Forecasting with {modeltime} - Part V

Selecting the best model for each city

Time Series

Forecasting

Machine Learning

Author

Arcenis Rojas

Published

February 21, 2024

This is the final (planned) post for this series on the modeltime (Dancho 2023) package I will identify the best model to forecast the Case-Shiller Home Price Index using an iterative modeling process. The models to work with will be the 11 models that I identified through the global modeling process in Forecasting with {modeltime} - Part IV. Additionally I’ll be using parallel (2023) for parallel processing, tidymodels (Kuhn and Wickham 2020) for a modeling framework, tidyverse (Wickham et al. 2019) for data wrangling and visualization, and gt (Iannone et al. 2024) for table output.

Code

library(tidyverse)
library(timetk)
library(modeltime)
library(tidymodels)
library(parallel)
library(gt)
conflicted::conflict_prefer("filter", "dplyr")
conflicted::conflict_prefer("lag", "dplyr")
tidymodels_prefer()

Below is a look at the names of the model specifications from the last post.

Code

part4_mods |> gt() |> gt_bold_head()

.model_desc
BASE_REC_ETS_DEFAULT
BASE_REC_ARIMA_DEFAULT
BASE_REC_ARIMA_SPEC2
BASE_REC_ETS_SPEC14
BASE_REC_ETS_SPEC6
DEMOG_REC_ARIMA_SPEC1
DEMOG_REC_ARIMA_SPEC3
NNET_REC_NNET_SPEC22
NNET_REC_NNET_SPEC9
NNET_REC_NNET_SPEC12
BASE_REC_STLM_SPEC3

And this is what the workflowset object looked like.

Code

hpi_global_wfset

# A workflow set/tibble: 90 × 4
   wflow_id               info             option    result    
   <chr>                  <list>           <list>    <list>    
 1 base_rec_arima_default <tibble [1 × 4]> <opts[0]> <list [0]>
 2 base_rec_arima_spec1   <tibble [1 × 4]> <opts[0]> <list [0]>
 3 base_rec_arima_spec2   <tibble [1 × 4]> <opts[0]> <list [0]>
 4 base_rec_arima_spec3   <tibble [1 × 4]> <opts[0]> <list [0]>
 5 base_rec_arima_spec4   <tibble [1 × 4]> <opts[0]> <list [0]>
 6 econ_rec_arima_default <tibble [1 × 4]> <opts[0]> <list [0]>
 7 econ_rec_arima_spec1   <tibble [1 × 4]> <opts[0]> <list [0]>
 8 econ_rec_arima_spec2   <tibble [1 × 4]> <opts[0]> <list [0]>
 9 econ_rec_arima_spec3   <tibble [1 × 4]> <opts[0]> <list [0]>
10 econ_rec_arima_spec4   <tibble [1 × 4]> <opts[0]> <list [0]>
# ℹ 80 more rows

Filtering workflows

I’ll first filter the set of workflows to the 11 that I want to keep.

Code

mod_ids <- str_to_lower(part4_mods$.model_desc)
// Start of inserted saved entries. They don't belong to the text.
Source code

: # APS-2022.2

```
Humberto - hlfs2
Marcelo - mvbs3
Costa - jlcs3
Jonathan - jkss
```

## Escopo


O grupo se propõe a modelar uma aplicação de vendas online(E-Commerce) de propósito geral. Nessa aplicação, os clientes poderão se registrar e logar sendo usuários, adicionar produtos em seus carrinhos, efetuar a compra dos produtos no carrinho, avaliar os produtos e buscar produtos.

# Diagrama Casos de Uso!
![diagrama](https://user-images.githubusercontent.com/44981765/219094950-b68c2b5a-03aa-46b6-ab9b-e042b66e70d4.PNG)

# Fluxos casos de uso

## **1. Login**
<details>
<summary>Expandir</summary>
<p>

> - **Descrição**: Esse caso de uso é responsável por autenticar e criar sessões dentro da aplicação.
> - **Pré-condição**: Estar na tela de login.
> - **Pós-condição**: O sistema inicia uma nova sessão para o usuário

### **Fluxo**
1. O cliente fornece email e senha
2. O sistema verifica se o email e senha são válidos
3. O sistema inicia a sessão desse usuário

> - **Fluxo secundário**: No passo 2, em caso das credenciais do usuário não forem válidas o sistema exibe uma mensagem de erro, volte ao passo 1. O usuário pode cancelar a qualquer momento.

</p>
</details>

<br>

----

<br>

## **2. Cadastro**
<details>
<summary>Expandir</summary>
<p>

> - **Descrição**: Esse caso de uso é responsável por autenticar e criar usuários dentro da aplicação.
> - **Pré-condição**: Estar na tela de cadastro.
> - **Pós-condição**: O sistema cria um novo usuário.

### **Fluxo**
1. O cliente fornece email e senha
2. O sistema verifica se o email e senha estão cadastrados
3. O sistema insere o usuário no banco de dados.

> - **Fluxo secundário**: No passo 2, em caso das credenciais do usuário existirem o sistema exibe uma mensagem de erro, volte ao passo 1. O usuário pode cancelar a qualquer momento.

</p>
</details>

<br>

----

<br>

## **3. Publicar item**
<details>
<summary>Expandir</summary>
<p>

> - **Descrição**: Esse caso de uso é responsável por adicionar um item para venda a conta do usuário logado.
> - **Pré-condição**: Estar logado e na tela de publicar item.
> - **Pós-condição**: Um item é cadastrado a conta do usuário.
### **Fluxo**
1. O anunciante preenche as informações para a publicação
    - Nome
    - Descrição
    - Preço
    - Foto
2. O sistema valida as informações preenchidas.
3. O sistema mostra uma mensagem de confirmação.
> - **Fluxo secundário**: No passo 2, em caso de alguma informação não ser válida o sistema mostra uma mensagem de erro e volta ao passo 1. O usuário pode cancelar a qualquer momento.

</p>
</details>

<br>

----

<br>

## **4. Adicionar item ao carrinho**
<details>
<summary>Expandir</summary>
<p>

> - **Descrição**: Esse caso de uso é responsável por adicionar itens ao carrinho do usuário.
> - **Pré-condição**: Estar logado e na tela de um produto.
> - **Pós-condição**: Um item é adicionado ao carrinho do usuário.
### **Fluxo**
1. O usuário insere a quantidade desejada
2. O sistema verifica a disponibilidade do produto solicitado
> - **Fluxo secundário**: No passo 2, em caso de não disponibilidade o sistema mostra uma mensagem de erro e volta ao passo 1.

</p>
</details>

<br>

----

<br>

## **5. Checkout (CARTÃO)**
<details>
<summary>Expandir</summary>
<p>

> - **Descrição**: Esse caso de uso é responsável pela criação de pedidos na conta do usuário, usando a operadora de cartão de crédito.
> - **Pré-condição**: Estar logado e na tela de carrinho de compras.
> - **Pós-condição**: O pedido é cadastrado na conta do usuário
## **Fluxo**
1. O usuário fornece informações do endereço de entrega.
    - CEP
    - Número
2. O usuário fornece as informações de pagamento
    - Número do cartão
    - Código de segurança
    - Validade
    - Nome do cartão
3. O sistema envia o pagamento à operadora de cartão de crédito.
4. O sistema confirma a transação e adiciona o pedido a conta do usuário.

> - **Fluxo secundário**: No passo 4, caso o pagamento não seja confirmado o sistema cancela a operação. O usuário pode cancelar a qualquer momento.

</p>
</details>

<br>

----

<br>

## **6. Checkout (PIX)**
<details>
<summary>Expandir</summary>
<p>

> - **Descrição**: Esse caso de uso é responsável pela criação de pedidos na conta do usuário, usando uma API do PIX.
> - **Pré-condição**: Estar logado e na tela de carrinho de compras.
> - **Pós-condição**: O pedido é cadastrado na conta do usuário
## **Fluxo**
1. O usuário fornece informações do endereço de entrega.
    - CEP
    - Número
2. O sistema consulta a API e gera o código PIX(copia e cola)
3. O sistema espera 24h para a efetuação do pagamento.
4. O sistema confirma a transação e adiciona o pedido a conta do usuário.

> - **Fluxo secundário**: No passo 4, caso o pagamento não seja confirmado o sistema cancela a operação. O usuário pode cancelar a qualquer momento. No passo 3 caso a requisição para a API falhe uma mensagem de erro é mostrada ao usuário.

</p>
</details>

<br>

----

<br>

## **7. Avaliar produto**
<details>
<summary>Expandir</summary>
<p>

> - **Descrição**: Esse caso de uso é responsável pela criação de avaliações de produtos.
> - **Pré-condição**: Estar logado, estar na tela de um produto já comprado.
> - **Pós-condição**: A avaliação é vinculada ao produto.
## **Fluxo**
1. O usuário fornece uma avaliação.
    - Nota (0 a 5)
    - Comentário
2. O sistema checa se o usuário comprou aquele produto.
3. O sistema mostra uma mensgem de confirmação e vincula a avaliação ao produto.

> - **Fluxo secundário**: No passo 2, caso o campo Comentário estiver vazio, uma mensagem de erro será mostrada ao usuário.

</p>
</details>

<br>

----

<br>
hpi_global_wfset <- hpi_global_wfset |>
  filter(wflow_id %in% mod_ids)

These are all of the necessary workflows including recipes and model specifications.

Splitting the data

Next up is creating the data split object. This is a different set of functions than what I used to split the data for the global modeling process. In this workflow the future dates get added for each city up front.

Code

econ_splits <- econ_data |>
  extend_timeseries(
    .id_var = city,
    .date_var = date,
    .length_future = 12
  ) |>
  nest_timeseries(
    .id_var = city,
    .length_future = 12,
    .length_actual = 17 * 12
  ) |>
  split_nested_timeseries(.length_test = 24)

econ_splits

# A tibble: 4 × 4
  city      .actual_data        .future_data       .splits         
  <chr>     <list>              <list>             <list>          
1 Dallas    <tibble [204 × 15]> <tibble [12 × 15]> <split [180|24]>
2 Detroit   <tibble [204 × 15]> <tibble [12 × 15]> <split [180|24]>
3 New York  <tibble [204 × 15]> <tibble [12 × 15]> <split [180|24]>
4 San Diego <tibble [204 × 15]> <tibble [12 × 15]> <split [180|24]>

With these two objects prepared I can now fit the models iteratively for each city.

Fit models

I’ll first prepare a parallel processing cluster and set a random seed for each node then fit the models.

Note

modeltime_nested_fit() requires that models be specified individually rather than as a workflowset object.

Code

cl <- makePSOCKcluster(nrow(part4_mods))
doParallel::registerDoParallel(cl)
invisible(
  clusterCall(cl, function(x) .libPaths(x), .libPaths())
)
print(cl)
invisible(clusterEvalQ(cl, set.seed(500)))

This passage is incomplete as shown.